Saved entries:
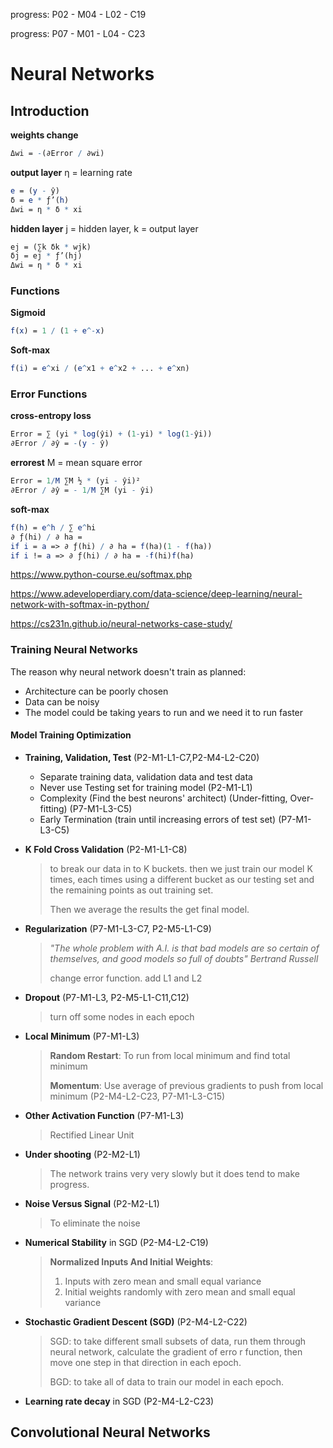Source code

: progress: P02 - M04 - L02 - C19

progress: P07 - M01 - L04 - C23

# Neural Networks

## Introduction

**weights change**

```mathematica
Δwi = -(∂Error / ∂wi)
```

**output layer**
η = learning rate
```mathematica
e = (y - ŷ)
δ = e * ƒ’(h)
Δwi = η * δ * xi
```

**hidden layer**
j = hidden layer, k = output layer
```mathematica
ej = (∑k δk * wjk)
δj = ej * ƒ’(hj)
Δwi = η * δ * xi
```

### Functions

**Sigmoid**
```mathematica
f(x) = 1 / (1 + e^-x)
```

**Soft-max**

```mathematica
f(i) = e^xi / (e^x1 + e^x2 + ... + e^xn)
```

### Error Functions

**cross-entropy loss**
```mathematica
Error = ∑ (yi * log(ŷi) + (1-yi) * log(1-ŷi))
∂Error / ∂ŷ = -(y - ŷ)
```

**errorest**
M = mean square error
```mathematica
Error = 1/M ∑M ½ * (yi - ŷi)²
∂Error / ∂ŷ = - 1/M ∑M (yi - ŷi)
```

**soft-max**
```mathematica
f(h) = e^h / ∑ e^hi
∂ ƒ(hi) / ∂ ha = 
if i = a => ∂ ƒ(hi) / ∂ ha = f(ha)(1 - f(ha))
if i != a => ∂ ƒ(hi) / ∂ ha = -f(hi)f(ha)
```

https://www.python-course.eu/softmax.php

https://www.adeveloperdiary.com/data-science/deep-learning/neural-network-with-softmax-in-python/

https://cs231n.github.io/neural-networks-case-study/

### Training Neural Networks

The reason why neural network doesn't train as planned:

- Architecture can be poorly chosen
- Data can be noisy
- The model could be taking years to run and we need it to run faster

#### Model Training Optimization

- **Training, Validation, Test** (P2-M1-L1-C7,P2-M4-L2-C20)

  - Separate training data, validation data and test data
  - Never use Testing set for training model (P2-M1-L1)
  - Complexity (Find the best neurons' architect) (Under-fitting, Over-fitting) (P7-M1-L3-C5)
  - Early Termination (train until increasing errors of test set) (P7-M1-L3-C5)

- **K Fold Cross Validation** (P2-M1-L1-C8)

  > to break our data in to K buckets. then we just train our model K times, each times using a different bucket as our testing set and the remaining points as out training set.
  >
  > Then we average the results the get final model.

- **Regularization** (P7-M1-L3-C7, P2-M5-L1-C9)

  > *"The whole problem with A.I. is that bad models are so certain of themselves, and good models so full of doubts" Bertrand Russell*
  >
  > change error function. add L1 and L2

- **Dropout** (P7-M1-L3, P2-M5-L1-C11,C12)

  > turn off some nodes in each epoch

- **Local Minimum** (P7-M1-L3)

  > **Random Restart**: To run from local minimum and find total minimum
  >
  > **Momentum**: Use average of previous gradients to push from local minimum (P2-M4-L2-C23, P7-M1-L3-C15)

- **Other Activation Function** (P7-M1-L3)

  > Rectified Linear Unit

- **Under shooting** (P2-M2-L1)

  > The network trains very very slowly but it does tend to make progress.

- **Noise Versus Signal** (P2-M2-L1)

  > To eliminate the noise

- **Numerical Stability** in SGD (P2-M4-L2-C19)

  > **Normalized Inputs And Initial Weights**:
  >   1. Inputs with zero mean and small equal variance
  >   2. Initial weights randomly with zero mean and small equal variance

- **Stochastic Gradient Descent (SGD)** (P2-M4-L2-C22)

  > SGD: to take different small subsets of data, run them through neural network, calculate the gradient of erro	r function, then move one step in that direction in each epoch.
  >
  > BGD: to take all of data to train our model in each epoch.

- **Learning rate decay** in SGD (P2-M4-L2-C23)

## Convolutional Neural Networks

Activity: Which lines of the data above contain the string "variance"? Copy each of them.

Result:
  >   1. Inputs with zero mean and small equal variance
  >   2. Initial weights randomly with zero mean and small equal variance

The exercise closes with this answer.